- [Exercise] Working from the records below, repeat exactly the lines starting at the line that contains "### Способ 1: Из GitHub (рекомендуется)" and ending at the line that contains "- Python модули", inclusive.

Saved entries:
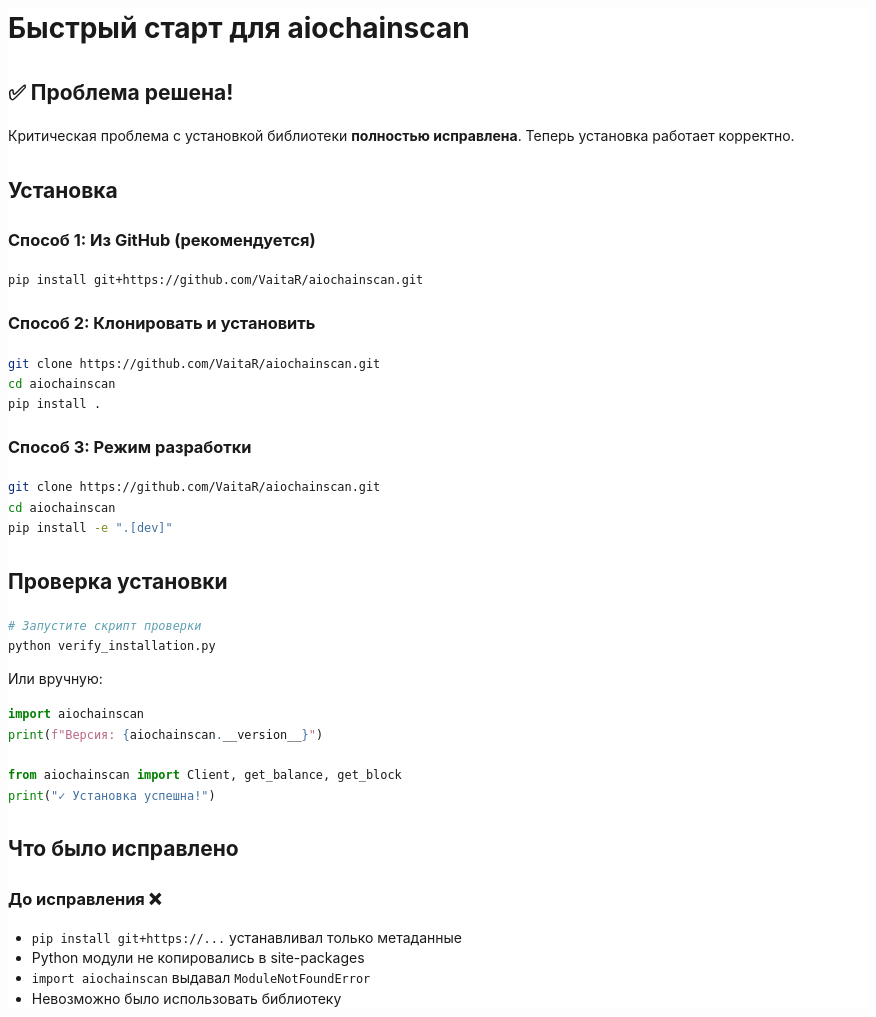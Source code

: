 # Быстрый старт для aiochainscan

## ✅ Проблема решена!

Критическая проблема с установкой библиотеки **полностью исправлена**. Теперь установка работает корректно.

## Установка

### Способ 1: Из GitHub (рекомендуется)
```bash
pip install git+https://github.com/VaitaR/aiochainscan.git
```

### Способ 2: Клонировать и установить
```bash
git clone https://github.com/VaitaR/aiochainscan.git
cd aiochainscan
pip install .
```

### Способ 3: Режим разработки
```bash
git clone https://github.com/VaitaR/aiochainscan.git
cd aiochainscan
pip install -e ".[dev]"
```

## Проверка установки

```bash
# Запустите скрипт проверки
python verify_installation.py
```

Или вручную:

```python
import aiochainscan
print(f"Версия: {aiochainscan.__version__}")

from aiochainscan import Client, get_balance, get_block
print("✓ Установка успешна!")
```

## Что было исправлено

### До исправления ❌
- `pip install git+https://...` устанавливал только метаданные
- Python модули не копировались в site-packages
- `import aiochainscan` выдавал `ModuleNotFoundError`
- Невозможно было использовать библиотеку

--

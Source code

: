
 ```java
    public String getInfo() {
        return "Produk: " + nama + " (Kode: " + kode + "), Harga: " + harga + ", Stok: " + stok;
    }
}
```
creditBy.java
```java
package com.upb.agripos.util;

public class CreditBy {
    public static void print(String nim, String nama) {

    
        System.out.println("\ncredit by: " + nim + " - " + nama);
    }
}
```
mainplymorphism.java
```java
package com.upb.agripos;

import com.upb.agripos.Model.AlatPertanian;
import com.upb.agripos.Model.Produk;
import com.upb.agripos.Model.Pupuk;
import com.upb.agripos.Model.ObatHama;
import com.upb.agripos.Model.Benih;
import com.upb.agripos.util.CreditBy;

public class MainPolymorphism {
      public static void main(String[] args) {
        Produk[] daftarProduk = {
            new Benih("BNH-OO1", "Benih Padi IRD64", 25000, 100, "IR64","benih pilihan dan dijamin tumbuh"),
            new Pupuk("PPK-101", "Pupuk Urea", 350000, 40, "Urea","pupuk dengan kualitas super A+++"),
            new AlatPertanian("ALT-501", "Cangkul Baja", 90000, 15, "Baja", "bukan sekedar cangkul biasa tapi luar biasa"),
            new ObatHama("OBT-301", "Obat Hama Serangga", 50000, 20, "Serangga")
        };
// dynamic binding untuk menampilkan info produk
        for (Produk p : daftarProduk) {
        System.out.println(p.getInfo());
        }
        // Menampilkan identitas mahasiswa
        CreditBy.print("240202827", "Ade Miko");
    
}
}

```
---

==

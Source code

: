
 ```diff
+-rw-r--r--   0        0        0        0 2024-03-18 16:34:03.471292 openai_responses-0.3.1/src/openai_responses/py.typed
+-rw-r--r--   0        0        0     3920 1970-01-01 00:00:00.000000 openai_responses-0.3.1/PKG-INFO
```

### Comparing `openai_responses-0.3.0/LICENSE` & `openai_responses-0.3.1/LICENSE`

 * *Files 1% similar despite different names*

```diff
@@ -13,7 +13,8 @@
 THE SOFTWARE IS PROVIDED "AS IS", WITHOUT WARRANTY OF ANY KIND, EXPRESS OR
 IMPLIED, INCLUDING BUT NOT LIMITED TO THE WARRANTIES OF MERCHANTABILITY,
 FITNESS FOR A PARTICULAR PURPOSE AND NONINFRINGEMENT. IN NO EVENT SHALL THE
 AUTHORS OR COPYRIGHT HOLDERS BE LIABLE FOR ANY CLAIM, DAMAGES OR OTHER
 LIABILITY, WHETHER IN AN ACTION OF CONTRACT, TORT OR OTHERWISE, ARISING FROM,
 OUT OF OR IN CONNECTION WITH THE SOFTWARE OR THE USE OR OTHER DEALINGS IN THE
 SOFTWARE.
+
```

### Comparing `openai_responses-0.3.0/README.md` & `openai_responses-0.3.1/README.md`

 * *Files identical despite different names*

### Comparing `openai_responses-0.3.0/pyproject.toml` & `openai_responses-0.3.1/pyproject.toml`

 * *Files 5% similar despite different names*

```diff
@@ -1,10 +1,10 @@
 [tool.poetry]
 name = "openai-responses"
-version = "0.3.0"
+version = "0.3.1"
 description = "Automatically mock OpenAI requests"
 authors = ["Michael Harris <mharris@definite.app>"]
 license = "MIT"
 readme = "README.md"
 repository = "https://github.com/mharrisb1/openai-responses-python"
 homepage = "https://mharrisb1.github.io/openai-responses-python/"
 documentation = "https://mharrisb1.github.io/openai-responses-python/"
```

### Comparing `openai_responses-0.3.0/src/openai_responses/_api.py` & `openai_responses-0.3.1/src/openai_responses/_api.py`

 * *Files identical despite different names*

- [The answer]
### Способ 1: Из GitHub (рекомендуется)
```bash
pip install git+https://github.com/VaitaR/aiochainscan.git
```

### Способ 2: Клонировать и установить
```bash
git clone https://github.com/VaitaR/aiochainscan.git
cd aiochainscan
pip install .
```

### Способ 3: Режим разработки
```bash
git clone https://github.com/VaitaR/aiochainscan.git
cd aiochainscan
pip install -e ".[dev]"
```

## Проверка установки

```bash
# Запустите скрипт проверки
python verify_installation.py
```

Или вручную:

```python
import aiochainscan
print(f"Версия: {aiochainscan.__version__}")

from aiochainscan import Client, get_balance, get_block
print("✓ Установка успешна!")
```

## Что было исправлено

### До исправления ❌
- `pip install git+https://...` устанавливал только метаданные
- Python модули не копировались в site-packages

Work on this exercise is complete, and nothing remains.